[Opening Record extracts section]

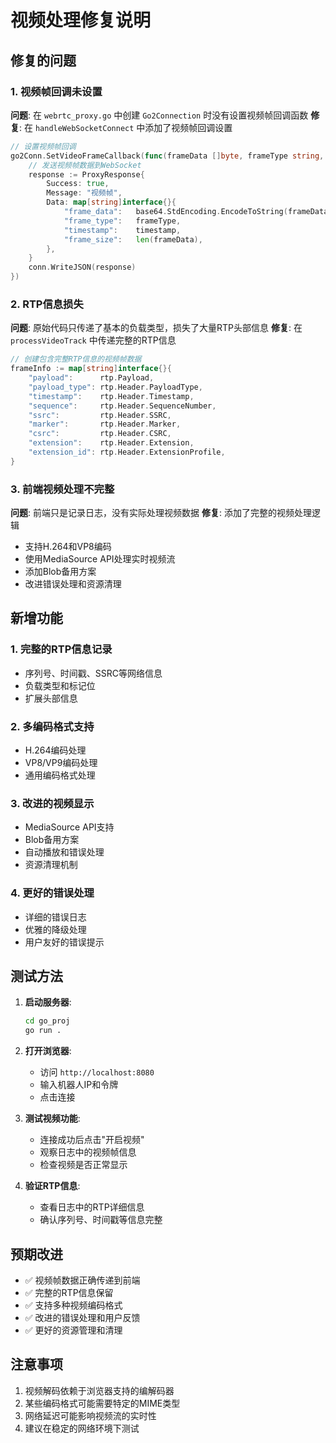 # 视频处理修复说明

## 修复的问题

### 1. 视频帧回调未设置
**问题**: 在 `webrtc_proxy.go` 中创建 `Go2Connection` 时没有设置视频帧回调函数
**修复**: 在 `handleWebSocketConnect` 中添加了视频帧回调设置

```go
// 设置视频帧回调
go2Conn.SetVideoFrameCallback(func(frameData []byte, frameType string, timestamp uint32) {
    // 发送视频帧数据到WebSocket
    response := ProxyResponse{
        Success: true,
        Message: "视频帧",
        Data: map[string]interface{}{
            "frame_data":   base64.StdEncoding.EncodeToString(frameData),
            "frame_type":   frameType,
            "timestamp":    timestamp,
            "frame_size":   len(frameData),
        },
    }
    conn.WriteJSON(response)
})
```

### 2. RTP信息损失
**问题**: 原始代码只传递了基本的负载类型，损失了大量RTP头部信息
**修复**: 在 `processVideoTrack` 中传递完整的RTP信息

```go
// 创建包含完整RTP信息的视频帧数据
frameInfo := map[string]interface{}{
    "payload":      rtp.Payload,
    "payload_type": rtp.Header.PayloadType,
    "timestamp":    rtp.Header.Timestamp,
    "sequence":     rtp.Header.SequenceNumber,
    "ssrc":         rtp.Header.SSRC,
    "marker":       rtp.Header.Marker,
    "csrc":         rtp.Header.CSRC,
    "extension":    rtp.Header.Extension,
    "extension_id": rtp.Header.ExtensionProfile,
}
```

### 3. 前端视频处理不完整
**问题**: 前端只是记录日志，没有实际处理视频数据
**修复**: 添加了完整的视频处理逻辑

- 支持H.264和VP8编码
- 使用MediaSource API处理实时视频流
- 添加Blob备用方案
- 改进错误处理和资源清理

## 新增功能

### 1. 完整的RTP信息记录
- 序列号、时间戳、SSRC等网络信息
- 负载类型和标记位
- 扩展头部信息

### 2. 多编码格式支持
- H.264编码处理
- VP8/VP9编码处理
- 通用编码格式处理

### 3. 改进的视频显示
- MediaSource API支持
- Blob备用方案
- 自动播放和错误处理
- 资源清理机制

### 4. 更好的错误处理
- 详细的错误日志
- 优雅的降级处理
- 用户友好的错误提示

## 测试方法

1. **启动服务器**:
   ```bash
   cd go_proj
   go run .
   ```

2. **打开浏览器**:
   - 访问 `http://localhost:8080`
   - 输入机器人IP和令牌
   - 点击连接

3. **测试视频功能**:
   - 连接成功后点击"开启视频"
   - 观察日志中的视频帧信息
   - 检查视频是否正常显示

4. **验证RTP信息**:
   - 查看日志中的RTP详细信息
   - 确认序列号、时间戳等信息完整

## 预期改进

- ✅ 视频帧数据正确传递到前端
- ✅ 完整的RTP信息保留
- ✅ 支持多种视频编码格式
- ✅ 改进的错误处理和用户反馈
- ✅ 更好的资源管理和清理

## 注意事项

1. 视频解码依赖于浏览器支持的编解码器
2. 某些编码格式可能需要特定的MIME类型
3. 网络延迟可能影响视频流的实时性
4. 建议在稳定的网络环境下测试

[Closing Record extracts section]

**Work order**
Which lines in the listing have the string "frameType"? Pick them out and copy them.

**Answer area**
go2Conn.SetVideoFrameCallback(func(frameData []byte, frameType string, timestamp uint32) {
            "frame_type":   frameType,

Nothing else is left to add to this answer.